Christmas Eve - Mid-Afternoon
Yippee! I've been gardening for all the morning, and my list is completed. My goodness, that didn't last long - see what happens when I show listing restraint. I'm glad to say goodbye to all the magenta foxgloves - their place in the air is taken up by the weedy Verbascums along the water race edge. Several clumps of big red daylilies are flowering now - and the Iceberg roses are almost ready for dead-heading (this happens every Christmas). Hurray for the Flower Carpet roses, and The Fairy rose, both of whom are joining the catmint in making my house patio garden look really pretty.
Go You Weedy Verbascums!
I hope all my friends and relatives like their Moosey calendars. I've peeped at my main present and it's in a long envelope. Hmm - garden vouchers? Put it this way - it sure aint a shredder!
Merry Christmas to gardeners, their families, their cats and dogs and other beloved animals, and all loving, living things everywhere! Yippee. It's Christmas morning, it isn't raining, it isn't cold, and we are off to the mountains with our Christmas picnic lunch and Rusty the Dog (special snacks for him included).
Rusty at Christmas
But before all that I have to quickly do some edges - and I have to apologise for being rude about my big present. Yesterday, underneath the Christmas tree, I found it in a long envelope, and in a cheerful, resigned sort of voice suggested that it was garden vouchers. Now there's absolutely nothing wrong with garden vouchers - they're brilliant! But not when one is rather hoping for the impossible - a large second pond - and if not this, then an industrial strength shredder.
A Christmas Shredder!
But - oops! Upon opening, I found it was a glossy pamphlet for a shredder - yes! Yippee! It is arriving in the New Year! No more piles of hopeless dusty compost that take ten years to do anything. No more guilty burning of vegetative rubbish which doesn't need to be burnt.
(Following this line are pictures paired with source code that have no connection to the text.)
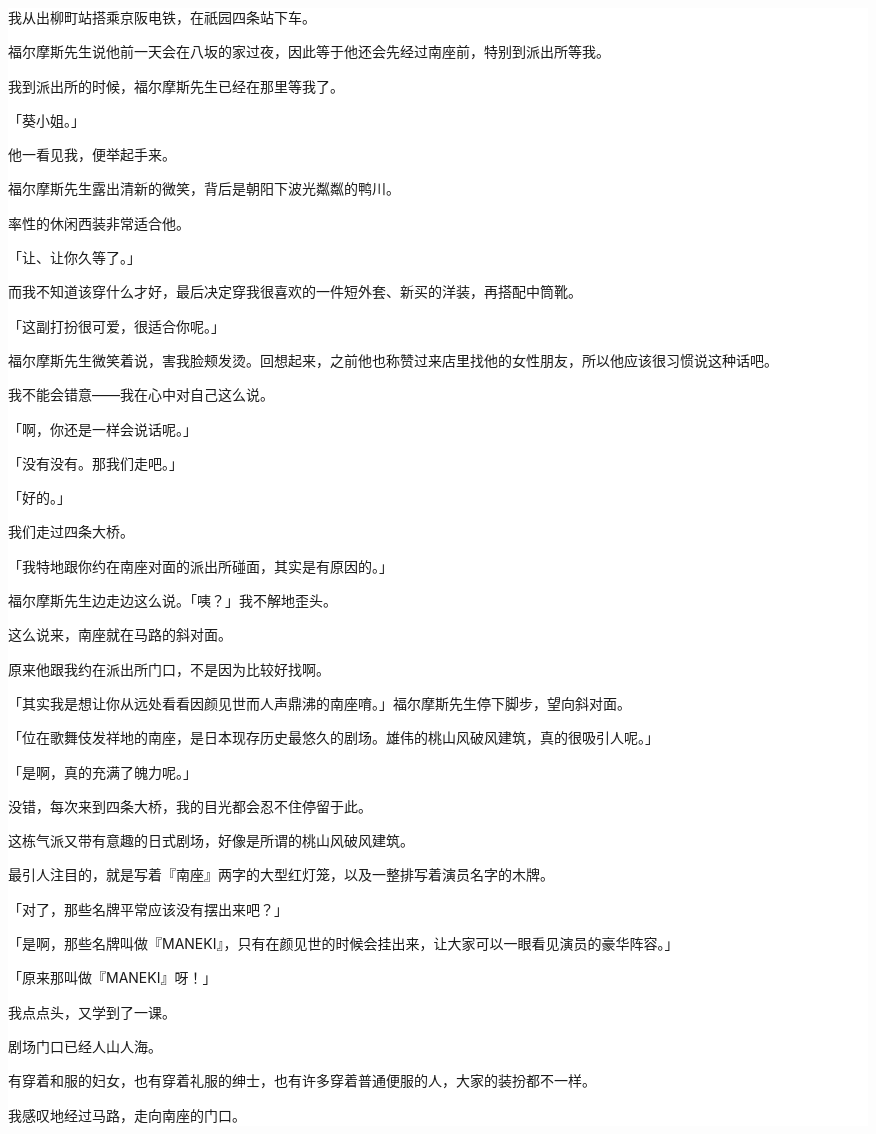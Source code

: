 我从出柳町站搭乘京阪电铁，在祇园四条站下车。

福尔摩斯先生说他前一天会在八坂的家过夜，因此等于他还会先经过南座前，特别到派出所等我。

我到派出所的时候，福尔摩斯先生已经在那里等我了。

「葵小姐。」

他一看见我，便举起手来。

福尔摩斯先生露出清新的微笑，背后是朝阳下波光粼粼的鸭川。

率性的休闲西装非常适合他。

「让、让你久等了。」

而我不知道该穿什么才好，最后决定穿我很喜欢的一件短外套、新买的洋装，再搭配中筒靴。

「这副打扮很可爱，很适合你呢。」

福尔摩斯先生微笑着说，害我脸颊发烫。回想起来，之前他也称赞过来店里找他的女性朋友，所以他应该很习惯说这种话吧。

我不能会错意——我在心中对自己这么说。

「啊，你还是一样会说话呢。」

「没有没有。那我们走吧。」

「好的。」

我们走过四条大桥。

「我特地跟你约在南座对面的派出所碰面，其实是有原因的。」

福尔摩斯先生边走边这么说。「咦？」我不解地歪头。

这么说来，南座就在马路的斜对面。

原来他跟我约在派出所门口，不是因为比较好找啊。

「其实我是想让你从远处看看因颜见世而人声鼎沸的南座唷。」福尔摩斯先生停下脚步，望向斜对面。

「位在歌舞伎发祥地的南座，是日本现存历史最悠久的剧场。雄伟的桃山风破风建筑，真的很吸引人呢。」

「是啊，真的充满了魄力呢。」

没错，每次来到四条大桥，我的目光都会忍不住停留于此。

这栋气派又带有意趣的日式剧场，好像是所谓的桃山风破风建筑。

最引人注目的，就是写着『南座』两字的大型红灯笼，以及一整排写着演员名字的木牌。

「对了，那些名牌平常应该没有摆出来吧？」

「是啊，那些名牌叫做『MANEKI』，只有在颜见世的时候会挂出来，让大家可以一眼看见演员的豪华阵容。」

「原来那叫做『MANEKI』呀！」

我点点头，又学到了一课。

剧场门口已经人山人海。

有穿着和服的妇女，也有穿着礼服的绅士，也有许多穿着普通便服的人，大家的装扮都不一样。

我感叹地经过马路，走向南座的门口。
My own shredder! Yippee!
- 'Be kind to the butterflies and bees above, and take good care of the soil below. That way everything in-between has a better chance of being happy!'
- -Moosey Christmas Message.
Right. I have one hour to whip up an edge-trimming frenzy - the house lawns look beautiful, specially mowed for Christmas Day. And think - right now, in just a few select homes, 2007 Moosey calendars are being lovingly unwrapped! Since the making of them took me about three days (I kept finding mistakes) I now understand why busy people buy their Christmas gifts in shopping malls.
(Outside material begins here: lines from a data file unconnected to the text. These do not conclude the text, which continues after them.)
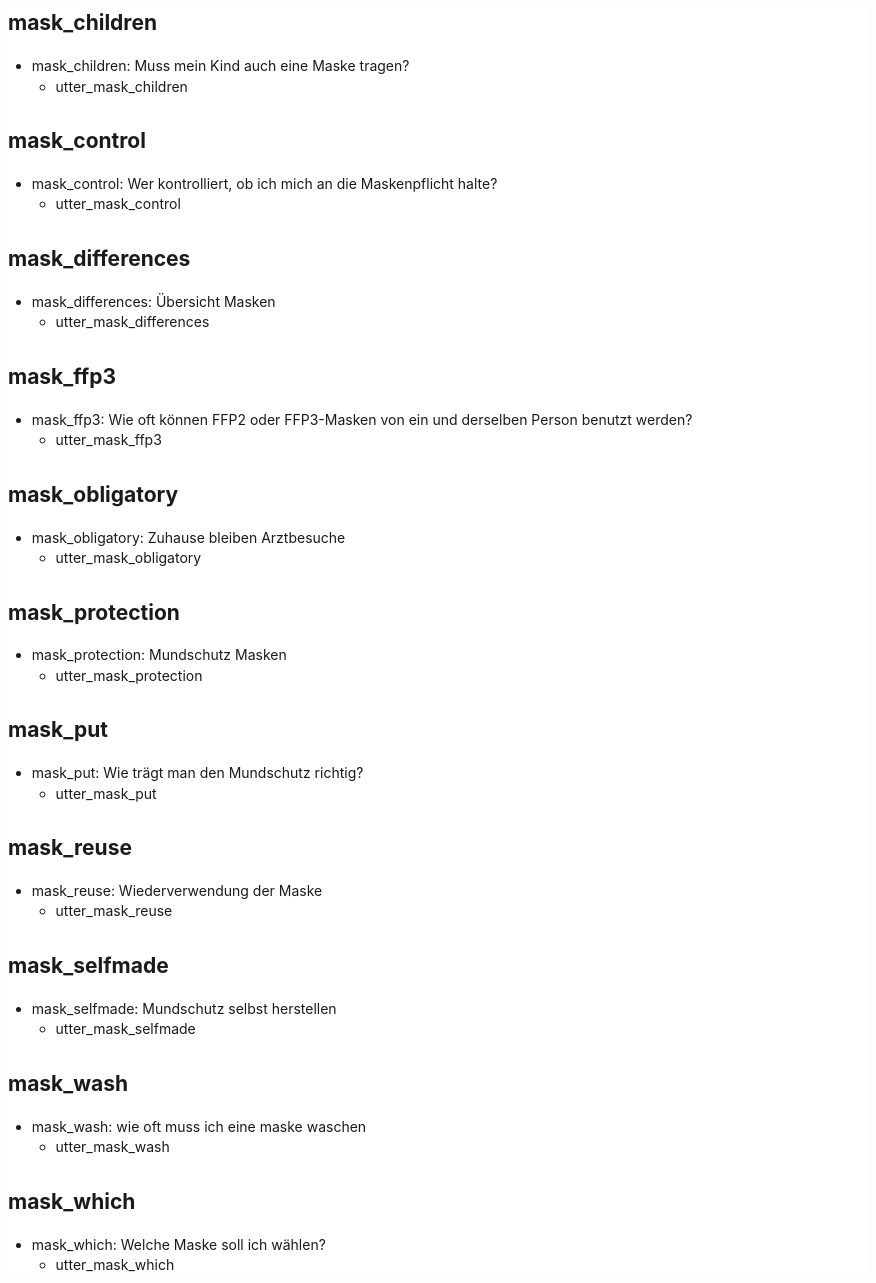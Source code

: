 ## mask_children
* mask_children: Muss mein Kind auch eine Maske tragen?
  - utter_mask_children

## mask_control
* mask_control: Wer kontrolliert, ob ich mich an die Maskenpflicht halte?
  - utter_mask_control

## mask_differences
* mask_differences: Übersicht Masken
  - utter_mask_differences

## mask_ffp3
* mask_ffp3: Wie oft können FFP2 oder FFP3-Masken von ein und derselben Person benutzt werden?
  - utter_mask_ffp3

## mask_obligatory
* mask_obligatory: Zuhause bleiben Arztbesuche
  - utter_mask_obligatory

## mask_protection
* mask_protection: Mundschutz Masken
  - utter_mask_protection

## mask_put
* mask_put: Wie trägt man den Mundschutz richtig?
  - utter_mask_put

## mask_reuse
* mask_reuse: Wiederverwendung der Maske
  - utter_mask_reuse

## mask_selfmade
* mask_selfmade: Mundschutz selbst herstellen
  - utter_mask_selfmade

## mask_wash
* mask_wash: wie oft muss ich eine maske waschen
  - utter_mask_wash

## mask_which
* mask_which: Welche Maske soll ich wählen?
  - utter_mask_which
That's it. Best wishes to everyone. Christmas can be such a bitter sweet time - for anyone who is over ten years old. Gardeners - don't be surprised if a few weeds have grown under your very nose, or a few bugs have sneaked into your glasshouse to winter over in comfort.
Wednesday 27th December
Good morning on the day after Boxing Day. I can see my odd sheep quartet grazing in the Pond Paddock. Dear uncomplicated sheep - the best of the season to you, especially little Haru the pet lamb (well, she's rather more the size of a sheeplet).
This morning I have gardening plans. I will need to find somehow, from somewhere, a truckload of gardening energy - a touch of Christmas laziness has been allowed to creep in. But today is the perfect day to do all or some of the following:
- Paint the new garden chairs.
- Blue is the colour of the sky-hy-hy...
- Weed behind the pond.
- There's heaps of that chook-weed called Fat Hen. I can make a nice connection with my lovely egg-layers.
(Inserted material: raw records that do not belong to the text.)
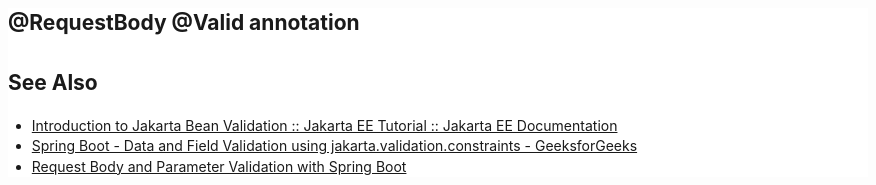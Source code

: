 </td>
</tr>

</table>

## @RequestBody @Valid annotation

##

## See Also

- [Introduction to Jakarta Bean Validation :: Jakarta EE Tutorial :: Jakarta EE Documentation](https://jakarta.ee/learn/docs/jakartaee-tutorial/current/beanvalidation/bean-validation/bean-validation.html)
- [Spring Boot - Data and Field Validation using jakarta.validation.constraints - GeeksforGeeks](https://www.geeksforgeeks.org/spring-boot-data-and-field-validation-using-jakarta-validation-constraints/)
- [Request Body and Parameter Validation with Spring Boot](https://www.geeksforgeeks.org/request-body-and-parameter-validation-with-spring-boot/)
- Clean out the Hen House straw.
- Thus my lovely egg-layers can return the connection.
But wait - aargh! It's started to rain! And wait - it's heavier! Oh dear... Stopped in mid-list, cut off at the listing knees... Right. I need to pull myself together - I have some rather uncomfortable choices.
Do I steam on and get unhappily wet? Do I give up and sulk? Or do I turn my industrious self to a couple of hours of piano playing and/or vacuuming the house? Aargh! It's like another list is forming, right under my nose.